Collected data entries
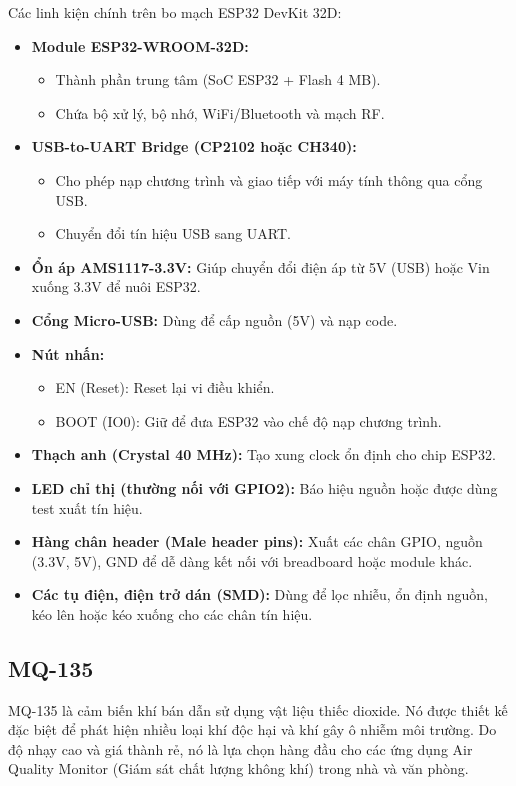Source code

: \documentclass[../BTL_PTIT.tex]{subfiles}
\begin{document}
Các linh kiện chính trên bo mạch ESP32 DevKit 32D:
\begin{itemize}[label=\textbullet]
    \item \textbf{Module ESP32-WROOM-32D:}
    \begin{itemize}
        \item Thành phần trung tâm (SoC ESP32 + Flash 4 MB).
        \item Chứa bộ xử lý, bộ nhớ, WiFi/Bluetooth và mạch RF.
    \end{itemize}
    \item \textbf{USB-to-UART Bridge (CP2102 hoặc CH340):}
    \begin{itemize}
        \item Cho phép nạp chương trình và giao tiếp với máy tính thông qua cổng USB.
        \item Chuyển đổi tín hiệu USB sang UART.
    \end{itemize}
    \item \textbf{Ổn áp AMS1117-3.3V:} Giúp chuyển đổi điện áp từ 5V (USB) hoặc Vin xuống 3.3V để nuôi ESP32.
    \item \textbf{Cổng Micro-USB:} Dùng để cấp nguồn (5V) và nạp code.
    \item \textbf{Nút nhấn:}
    \begin{itemize}
        \item EN (Reset): Reset lại vi điều khiển.
        \item BOOT (IO0): Giữ để đưa ESP32 vào chế độ nạp chương trình.
    \end{itemize}
    \item \textbf{Thạch anh (Crystal 40 MHz):} Tạo xung clock ổn định cho chip ESP32.
    \item \textbf{LED chỉ thị (thường nối với GPIO2):} Báo hiệu nguồn hoặc được dùng test xuất tín hiệu.
    \item \textbf{Hàng chân header (Male header pins):} Xuất các chân GPIO, nguồn (3.3V, 5V), GND để dễ dàng kết nối với breadboard hoặc module khác.
    \item \textbf{Các tụ điện, điện trở dán (SMD):} Dùng để lọc nhiễu, ổn định nguồn, kéo lên hoặc kéo xuống cho các chân tín hiệu.
\end{itemize}

\subsection{MQ-135}
MQ-135 là cảm biến khí bán dẫn sử dụng vật liệu thiếc dioxide. Nó được thiết kế đặc biệt để phát hiện nhiều loại khí độc hại và khí gây ô nhiễm môi trường. Do độ nhạy cao và giá thành rẻ, nó là lựa chọn hàng đầu cho các ứng dụng Air Quality Monitor (Giám sát chất lượng không khí) trong nhà và văn phòng.
\end{document}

What the exercise asks
When you print the records above, keep them exact and leave out the pictures.

Task result
Source code

: \documentclass[../BTL_PTIT.tex]{subfiles}
\begin{document}
Các linh kiện chính trên bo mạch ESP32 DevKit 32D:
\begin{itemize}[label=\textbullet]
    \item \textbf{Module ESP32-WROOM-32D:}
    \begin{itemize}
        \item Thành phần trung tâm (SoC ESP32 + Flash 4 MB).
        \item Chứa bộ xử lý, bộ nhớ, WiFi/Bluetooth và mạch RF.
    \end{itemize}
    \item \textbf{USB-to-UART Bridge (CP2102 hoặc CH340):}
    \begin{itemize}
        \item Cho phép nạp chương trình và giao tiếp với máy tính thông qua cổng USB.
        \item Chuyển đổi tín hiệu USB sang UART.
    \end{itemize}
    \item \textbf{Ổn áp AMS1117-3.3V:} Giúp chuyển đổi điện áp từ 5V (USB) hoặc Vin xuống 3.3V để nuôi ESP32.
    \item \textbf{Cổng Micro-USB:} Dùng để cấp nguồn (5V) và nạp code.
    \item \textbf{Nút nhấn:}
    \begin{itemize}
        \item EN (Reset): Reset lại vi điều khiển.
        \item BOOT (IO0): Giữ để đưa ESP32 vào chế độ nạp chương trình.
    \end{itemize}
    \item \textbf{Thạch anh (Crystal 40 MHz):} Tạo xung clock ổn định cho chip ESP32.
    \item \textbf{LED chỉ thị (thường nối với GPIO2):} Báo hiệu nguồn hoặc được dùng test xuất tín hiệu.
    \item \textbf{Hàng chân header (Male header pins):} Xuất các chân GPIO, nguồn (3.3V, 5V), GND để dễ dàng kết nối với breadboard hoặc module khác.
    \item \textbf{Các tụ điện, điện trở dán (SMD):} Dùng để lọc nhiễu, ổn định nguồn, kéo lên hoặc kéo xuống cho các chân tín hiệu.
\end{itemize}

\subsection{MQ-135}
MQ-135 là cảm biến khí bán dẫn sử dụng vật liệu thiếc dioxide. Nó được thiết kế đặc biệt để phát hiện nhiều loại khí độc hại và khí gây ô nhiễm môi trường. Do độ nhạy cao và giá thành rẻ, nó là lựa chọn hàng đầu cho các ứng dụng Air Quality Monitor (Giám sát chất lượng không khí) trong nhà và văn phòng.
\end{document}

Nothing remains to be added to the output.